Excelsior!

I thought this would take so much longer… I have a web map designed and working, and I was able to add generic routing functionality to it (via the Leaflet Routing Machine plug-in). Here’s a screenshot:

 

A screenshot from my web map showing a path around town, using the Leaflet Routing Machine and my PostGIS/pgRouting database.

The actual routing engine on the server side is done with PostGIS/PgRouting, accessed through a PHP script — Leaflet Routing Machine does not normally work with PostGIS,  but I found another plug-in (called lrm-pgrouting), which included a PostGIS function and some Javascript, to add this functonality. Unfortunately, the unmodified lrm-pgrouting plug-in requires something called Geoserver (rather than just a plain old PHP script) to talk to PostGIS, but it was easy enough to modify the plug-in to use PHP, and writing the script itself was the easiest part of the whole thing.

Once I got routing up and running, I came across a few problems, mostly with how the directions are displayed: the display only showed street names and distances — that is, no turn information — and, for wherever the route continues straight on the same road through an intersection, there is an unnecessary instruction to “go straight.” Both of these were due to errors in lrm-pgrouting which I managed to fix to my liking.

So, success!
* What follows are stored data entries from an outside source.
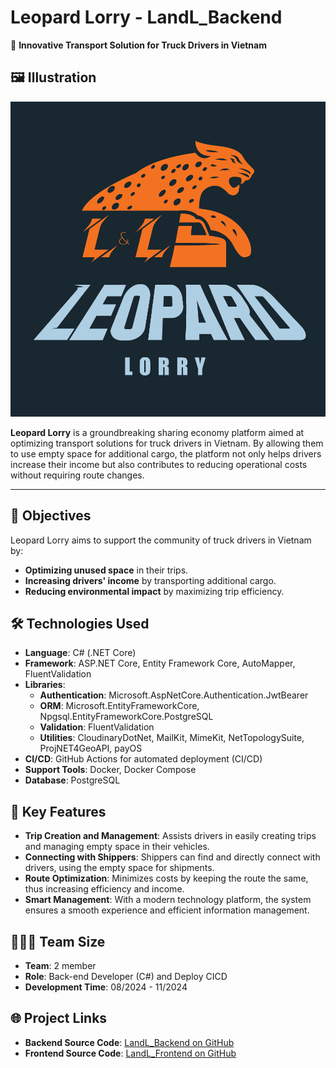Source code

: # Leopard Lorry - LandL_Backend
🚛 **Innovative Transport Solution for Truck Drivers in Vietnam**

## 🖼️ Illustration
![Leopard Lorry Screenshot](./server/Note/logo-LL.jpg)

**Leopard Lorry** is a groundbreaking sharing economy platform aimed at optimizing transport solutions for truck drivers in Vietnam. By allowing them to use empty space for additional cargo, the platform not only helps drivers increase their income but also contributes to reducing operational costs without requiring route changes.

---

## 🌟 Objectives
Leopard Lorry aims to support the community of truck drivers in Vietnam by:

- **Optimizing unused space** in their trips.
- **Increasing drivers' income** by transporting additional cargo.
- **Reducing environmental impact** by maximizing trip efficiency.

## 🛠️ Technologies Used

- **Language**: C# (.NET Core)
- **Framework**: ASP.NET Core, Entity Framework Core, AutoMapper, FluentValidation
- **Libraries**:
  - **Authentication**: Microsoft.AspNetCore.Authentication.JwtBearer
  - **ORM**: Microsoft.EntityFrameworkCore, Npgsql.EntityFrameworkCore.PostgreSQL
  - **Validation**: FluentValidation
  - **Utilities**: CloudinaryDotNet, MailKit, MimeKit, NetTopologySuite, ProjNET4GeoAPI, payOS
- **CI/CD**: GitHub Actions for automated deployment (CI/CD)
- **Support Tools**: Docker, Docker Compose
- **Database**: PostgreSQL

## 🚀 Key Features
- **Trip Creation and Management**: Assists drivers in easily creating trips and managing empty space in their vehicles.
- **Connecting with Shippers**: Shippers can find and directly connect with drivers, using the empty space for shipments.
- **Route Optimization**: Minimizes costs by keeping the route the same, thus increasing efficiency and income.
- **Smart Management**: With a modern technology platform, the system ensures a smooth experience and efficient information management.

## 🧑‍🤝‍🧑 Team Size
- **Team**: 2 member
- **Role**: Back-end Developer (C#) and Deploy CICD
- **Development Time**: 08/2024 - 11/2024

## 🌐 Project Links
- **Backend Source Code**: [LandL_Backend on GitHub](https://github.com/NguyenNgoThanhNha/LandL_Backend)
- **Frontend Source Code**: [LandL_Frontend on GitHub](https://github.com/NguyenNgoThanhNha/LandL_Frontend)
But this is using a generic routing function, rather than the “climbing vs busy road vs recommended commuter routes” function I ultimately want to use, so there’s some room for improvement. I also think I may want to abandon the Leaflet Routing Machine and do the input and display on my own. Also also, all this stuff currently resides only on my laptop; I have to find a host that will let me run a PostGIS database (among other things). I still have some work to do.